- **WHAT YOU HAVE TO DO**
Copy out every line of the data where the word "with" is found.

Saved entries:
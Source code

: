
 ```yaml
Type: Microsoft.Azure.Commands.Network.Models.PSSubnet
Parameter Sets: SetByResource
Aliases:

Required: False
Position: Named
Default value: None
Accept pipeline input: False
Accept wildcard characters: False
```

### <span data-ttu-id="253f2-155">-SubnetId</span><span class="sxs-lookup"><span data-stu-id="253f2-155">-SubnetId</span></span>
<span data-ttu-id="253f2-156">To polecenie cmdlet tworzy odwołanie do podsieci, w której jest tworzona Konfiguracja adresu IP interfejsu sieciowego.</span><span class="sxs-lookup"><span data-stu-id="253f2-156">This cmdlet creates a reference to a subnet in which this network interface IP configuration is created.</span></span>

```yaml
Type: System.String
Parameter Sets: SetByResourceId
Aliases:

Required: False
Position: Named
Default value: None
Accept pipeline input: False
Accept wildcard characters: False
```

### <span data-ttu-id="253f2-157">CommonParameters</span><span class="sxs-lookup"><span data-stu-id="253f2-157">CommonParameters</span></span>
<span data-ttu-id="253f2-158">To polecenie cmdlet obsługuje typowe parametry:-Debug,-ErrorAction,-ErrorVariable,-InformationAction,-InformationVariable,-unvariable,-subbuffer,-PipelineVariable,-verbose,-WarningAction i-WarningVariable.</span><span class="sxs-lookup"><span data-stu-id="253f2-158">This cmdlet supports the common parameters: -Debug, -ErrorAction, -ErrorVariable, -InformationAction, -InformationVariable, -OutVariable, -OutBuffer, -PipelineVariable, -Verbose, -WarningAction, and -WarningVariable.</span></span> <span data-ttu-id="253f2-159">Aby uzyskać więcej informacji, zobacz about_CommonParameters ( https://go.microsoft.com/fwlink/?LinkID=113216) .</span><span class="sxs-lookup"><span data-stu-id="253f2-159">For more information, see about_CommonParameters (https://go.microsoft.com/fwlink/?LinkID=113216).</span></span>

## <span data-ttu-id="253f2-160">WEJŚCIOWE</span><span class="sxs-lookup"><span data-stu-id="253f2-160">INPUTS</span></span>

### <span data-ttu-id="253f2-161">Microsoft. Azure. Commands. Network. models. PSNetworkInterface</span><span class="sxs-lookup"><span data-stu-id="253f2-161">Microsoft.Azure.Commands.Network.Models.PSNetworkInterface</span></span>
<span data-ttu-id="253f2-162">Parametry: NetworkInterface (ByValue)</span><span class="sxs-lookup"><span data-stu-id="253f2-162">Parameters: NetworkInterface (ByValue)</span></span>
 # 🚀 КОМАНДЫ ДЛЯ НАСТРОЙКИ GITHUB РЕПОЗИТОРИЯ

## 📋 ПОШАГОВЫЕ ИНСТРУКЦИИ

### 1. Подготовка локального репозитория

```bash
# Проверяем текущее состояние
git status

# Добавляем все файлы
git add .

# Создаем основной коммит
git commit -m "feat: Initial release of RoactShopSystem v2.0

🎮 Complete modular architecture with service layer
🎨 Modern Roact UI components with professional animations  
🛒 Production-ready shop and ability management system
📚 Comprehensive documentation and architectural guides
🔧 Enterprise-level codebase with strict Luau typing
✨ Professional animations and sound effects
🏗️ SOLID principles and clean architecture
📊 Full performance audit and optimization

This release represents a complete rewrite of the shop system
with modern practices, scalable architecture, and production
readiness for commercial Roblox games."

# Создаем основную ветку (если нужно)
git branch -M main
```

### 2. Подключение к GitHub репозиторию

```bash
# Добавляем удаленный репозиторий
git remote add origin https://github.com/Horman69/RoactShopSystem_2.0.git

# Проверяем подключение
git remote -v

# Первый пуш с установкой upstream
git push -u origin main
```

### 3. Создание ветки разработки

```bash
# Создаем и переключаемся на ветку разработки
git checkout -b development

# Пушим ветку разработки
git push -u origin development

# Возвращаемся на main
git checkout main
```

- **FINAL ANSWER**
🎮 Complete modular architecture with service layer
🎨 Modern Roact UI components with professional animations  
🔧 Enterprise-level codebase with strict Luau typing
with modern practices, scalable architecture, and production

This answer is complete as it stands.